Telly, a startup led by a co-founder of Pluto TV, is taking a novel tack in promoting its dual-screen smart TV sets.
After emerging from a 24-month stealth period, the company says it will offer its first 500,000 mass-produced models for free to consumers when they start shipping this summer. Ilya Pozin, founder and CEO of Telly, told Deadline in an interview that the 55-inch sets, which have 4K HDR picture quality and a built-in premium sound bar, would retail for more than $1,000.
Telly says it is bringing to market the first dual-screen smart TV. Below the main panel, a smaller screen is a conduit for sports scores, news, weather, display ads and other supplemental information. The bottom screen can also go dark, for example when a movie is playing on the bigger screen.
The free giveaway is an effort to upend the prevailing business model in streaming and have advertising more completely fund the device itself. “TVs have become a commodity,” Pozin said. “When a category becomes a commodity, what happens? It’s a race to the bottom on price. There’s very little margin to be made on the hardware.” Over time, he went on, smart TVs became “drastically under-powered. They’re the largest screen in our home, but they are as dumb as an ATM machine.” Instead of setting out to make a bargain-priced TV, Telly has targeted the higher end of the market. After the rollout of the 55-inch set, larger sizes are expected to follow.

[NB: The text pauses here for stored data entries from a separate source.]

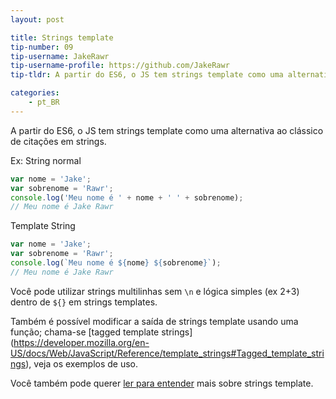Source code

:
 ```yaml
---
layout: post

title: Strings template
tip-number: 09
tip-username: JakeRawr
tip-username-profile: https://github.com/JakeRawr
tip-tldr: A partir do ES6, o JS tem strings template como uma alternativa às citações clássicas em strings.

categories:
    - pt_BR
---
```


A partir do ES6, o JS tem strings template como uma alternativa ao clássico de citações em strings.

Ex:
String normal

```javascript
var nome = 'Jake';
var sobrenome = 'Rawr';
console.log('Meu nome é ' + nome + ' ' + sobrenome);
// Meu nome é Jake Rawr
```
Template String

```javascript
var nome = 'Jake';
var sobrenome = 'Rawr';
console.log(`Meu nome é ${nome} ${sobrenome}`);
// Meu nome é Jake Rawr
```

Você pode utilizar strings multilinhas sem `\n` e lógica simples (ex 2+3) dentro de `${}` em strings templates.

Também é possível modificar a saída de strings template usando uma função; chama-se [tagged template strings]
(https://developer.mozilla.org/en-US/docs/Web/JavaScript/Reference/template_strings#Tagged_template_strings), veja os exemplos de uso.

Você também pode querer [ler para entender](https://hacks.mozilla.org/2015/05/es6-in-depth-template-strings-2) mais sobre strings template.
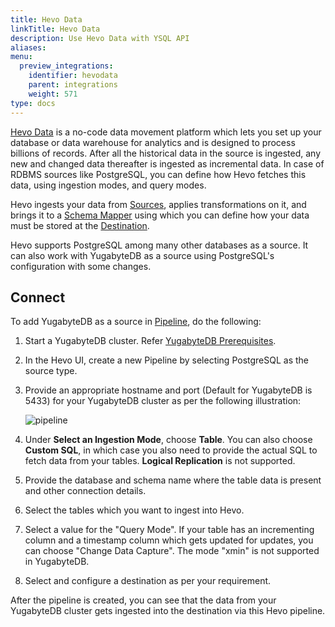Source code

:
 ```yaml
---
title: Hevo Data
linkTitle: Hevo Data
description: Use Hevo Data with YSQL API
aliases:
menu:
  preview_integrations:
    identifier: hevodata
    parent: integrations
    weight: 571
type: docs
---
```



[Hevo Data](https://hevodata.com/) is a no-code data movement platform which lets you set up your database or data warehouse for analytics and is designed to process billions of records.
After all the historical data in the source is ingested, any new and changed data thereafter is ingested as incremental data. In case of RDBMS sources like PostgreSQL, you can define how Hevo fetches this data, using ingestion modes, and query modes.

Hevo ingests your data from [Sources](https://docs.hevodata.com/sources/), applies transformations on it, and brings it to a [Schema Mapper](https://docs.hevodata.com/pipelines/schema-mapper/) using which you can define how your data must be stored at the [Destination](https://docs.hevodata.com/destinations/).

Hevo supports PostgreSQL among many other databases as a source. It can also work with YugabyteDB as a source using PostgreSQL's configuration with some changes.

## Connect

To add YugabyteDB as a source in [Pipeline](https://docs.hevodata.com/pipelines/), do the following:

1. Start a YugabyteDB cluster. Refer [YugabyteDB Prerequisites](../../tools/#yugabytedb-prerequisites).
1. In the Hevo UI, create a new Pipeline by selecting PostgreSQL as the source type.
1. Provide an appropriate hostname and port (Default for YugabyteDB is 5433) for your YugabyteDB cluster as per the following illustration:

   ![pipeline](/images/section_icons/develop/ecosystem/hevodata-setup.png)

1. Under **Select an Ingestion Mode**, choose **Table**. You can also choose **Custom SQL**, in which case you also need to provide the actual SQL to fetch data from your tables. **Logical Replication** is not supported.
1. Provide the database and schema name where the table data is present and other connection details.
1. Select the tables which you want to ingest into Hevo.
1. Select a value for the "Query Mode". If your table has an incrementing column and a timestamp column which gets updated for updates, you can choose "Change Data Capture". The mode "xmin" is not supported in YugabyteDB.
1. Select and configure a destination as per your requirement.

After the pipeline is created, you can see that the data from your YugabyteDB cluster gets ingested into the destination via this Hevo pipeline.
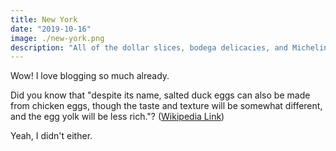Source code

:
 ```yaml
---
title: New York
date: "2019-10-16"
image: ./new-york.png
description: "All of the dollar slices, bodega delicacies, and Michelin-starred kitchens that define New York's legendary culinary scene. Here's what you must try..."
---
```


Wow! I love blogging so much already.

Did you know that "despite its name, salted duck eggs can also be made from
chicken eggs, though the taste and texture will be somewhat different, and the
egg yolk will be less rich."?
([Wikipedia Link](http://en.wikipedia.org/wiki/Salted_duck_egg))

Yeah, I didn't either.

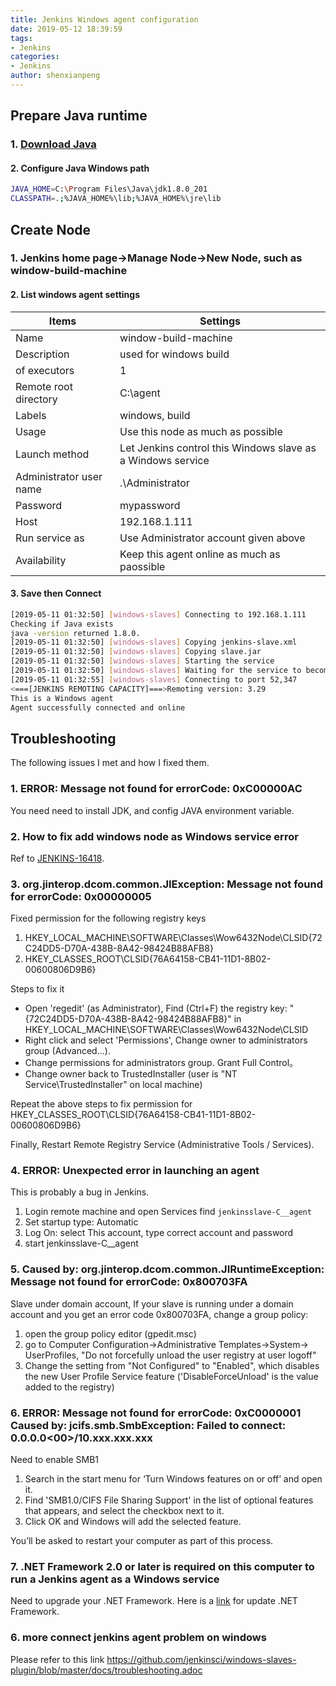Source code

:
 ```yaml
---
title: Jenkins Windows agent configuration
date: 2019-05-12 18:39:59
tags:
- Jenkins
categories:
- Jenkins
author: shenxianpeng
---
```


## Prepare Java runtime

### 1. [Download Java](https://www.java.com/en/download/)

#### 2. Configure Java Windows path

```bash
JAVA_HOME=C:\Program Files\Java\jdk1.8.0_201
CLASSPATH=.;%JAVA_HOME%\lib;%JAVA_HOME%\jre\lib
```

## Create Node

### 1. Jenkins home page->Manage Node->New Node, such as window-build-machine

#### 2. List windows agent settings

| Items | Settings |
|---|---|
| Name | window-build-machine |
| Description | used for windows build |
| of executors | 1 |
| Remote root directory | C:\agent |
| Labels | windows, build |
| Usage | Use this node as much as possible  |
| Launch method| Let Jenkins control this Windows slave as a Windows service |
| Administrator user name | .\Administrator |
| Password | mypassword |
| Host | 192.168.1.111 |
| Run service as | Use Administrator account given above |
| Availability | Keep this agent online as much as paossible |

#### 3. Save then Connect

```bash
[2019-05-11 01:32:50] [windows-slaves] Connecting to 192.168.1.111
Checking if Java exists
java -version returned 1.8.0.
[2019-05-11 01:32:50] [windows-slaves] Copying jenkins-slave.xml
[2019-05-11 01:32:50] [windows-slaves] Copying slave.jar
[2019-05-11 01:32:50] [windows-slaves] Starting the service
[2019-05-11 01:32:50] [windows-slaves] Waiting for the service to become ready
[2019-05-11 01:32:55] [windows-slaves] Connecting to port 52,347
<===[JENKINS REMOTING CAPACITY]===>Remoting version: 3.29
This is a Windows agent
Agent successfully connected and online
```

## Troubleshooting

The following issues I met and how I fixed them.

### 1. ERROR: Message not found for errorCode: 0xC00000AC

You need need to install JDK, and config JAVA environment variable.

### 2. How to fix add windows node as Windows service error

Ref to [JENKINS-16418](https://issues.jenkins-ci.org/browse/JENKINS-16418).

### 3. org.jinterop.dcom.common.JIException: Message not found for errorCode: 0x00000005

Fixed permission for the following registry keys

1. HKEY_LOCAL_MACHINE\SOFTWARE\Classes\Wow6432Node\CLSID{72C24DD5-D70A-438B-8A42-98424B88AFB8}
2. HKEY_CLASSES_ROOT\CLSID{76A64158-CB41-11D1-8B02-00600806D9B6}

Steps to fix it

* Open 'regedit' (as Administrator), Find (Ctrl+F) the registry key: "{72C24DD5-D70A-438B-8A42-98424B88AFB8}" in HKEY_LOCAL_MACHINE\SOFTWARE\Classes\Wow6432Node\CLSID
* Right click and select 'Permissions', Change owner to administrators group (Advanced...).
* Change permissions for administrators group. Grant Full Control。
* Change owner back to TrustedInstaller (user is "NT Service\TrustedInstaller" on local machine)

Repeat the above steps to fix permission for HKEY_CLASSES_ROOT\CLSID{76A64158-CB41-11D1-8B02-00600806D9B6}

Finally, Restart Remote Registry Service (Administrative Tools / Services).

### 4. ERROR: Unexpected error in launching an agent

This is probably a bug in Jenkins.

1. Login remote machine and open Services find `jenkinsslave-C__agent`
2. Set startup type: Automatic
3. Log On: select This account, type correct account and password
4. start jenkinsslave-C__agent

### 5. Caused by: org.jinterop.dcom.common.JIRuntimeException: Message not found for errorCode: 0x800703FA

Slave under domain account, If your slave is running under a domain account and you get an error code 0x800703FA, change a group policy:

1. open the group policy editor (gpedit.msc)
2. go to Computer Configuration->Administrative Templates->System-> UserProfiles, "Do not forcefully unload the user registry at user logoff"
3. Change the setting from "Not Configured" to "Enabled", which disables the new User Profile Service feature ('DisableForceUnload' is the value added to the registry)

### 6. ERROR: Message not found for errorCode: 0xC0000001 Caused by: jcifs.smb.SmbException: Failed to connect: 0.0.0.0<00>/10.xxx.xxx.xxx

Need to enable SMB1

1. Search in the start menu for ‘Turn Windows features on or off’ and open it.
2. Find 'SMB1.0/CIFS File Sharing Support' in the list of optional features that appears, and select the checkbox next to it.
3. Click OK and Windows will add the selected feature.

You’ll be asked to restart your computer as part of this process.

### 7. .NET Framework 2.0 or later is required on this computer to run a Jenkins agent as a Windows service

Need to upgrade your .NET Framework. Here is a [link](https://shenxianpeng.github.io/2020/07/jenkins-windows-agent-connect-problem/) for update .NET Framework.

### 6. more connect jenkins agent problem on windows

Please refer to this link https://github.com/jenkinsci/windows-slaves-plugin/blob/master/docs/troubleshooting.adoc
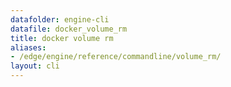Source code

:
 ```yaml
---
datafolder: engine-cli
datafile: docker_volume_rm
title: docker volume rm
aliases:
- /edge/engine/reference/commandline/volume_rm/
layout: cli
---
```


<!--
This page is automatically generated from Docker's source code. If you want to
suggest a change to the text that appears here, open a ticket or pull request
in the source repository on GitHub:

https://github.com/docker/cli
-->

Investors in Telly, which launched two years ago, include LightShed Partners and Vayner Media, and Ryan Reynolds-backed connected-TV ad firm MNTN has formed a partnership with the company. Principals have not said exactly how much money they have raised, though they say Telly’s post-raise valuation will be in the nine-figure range. The hope is to emulate the trajectory of Pluto, which Pozin founded with Tom Ryan in 2013 and sold to Viacom six years later for $340 million. While the acquisition price seemed hefty at the time, it has turned into a steal as Pluto has become a multi-billion-dollar pillar of Paramount Global’s streaming portfolio, which is now overseen by Ryan.
Mindful of the challenging economics in the hardware business, smart-TV players like Samsung, Vizio and LG have pivoted toward free, ad supported streaming television [FAST]. Telly’s strategy differs from theirs in that it is not promoting its own streaming ecosystem. Instead, it is meant to be a living-room hub for thousands of apps — video streaming, of course, but also videoconferencing, music, fitness, gaming and other categories. A video chat feature enables the lower screen to gather a group of friends or family and synchronize their collective viewing of a game, event or movie on the main screen.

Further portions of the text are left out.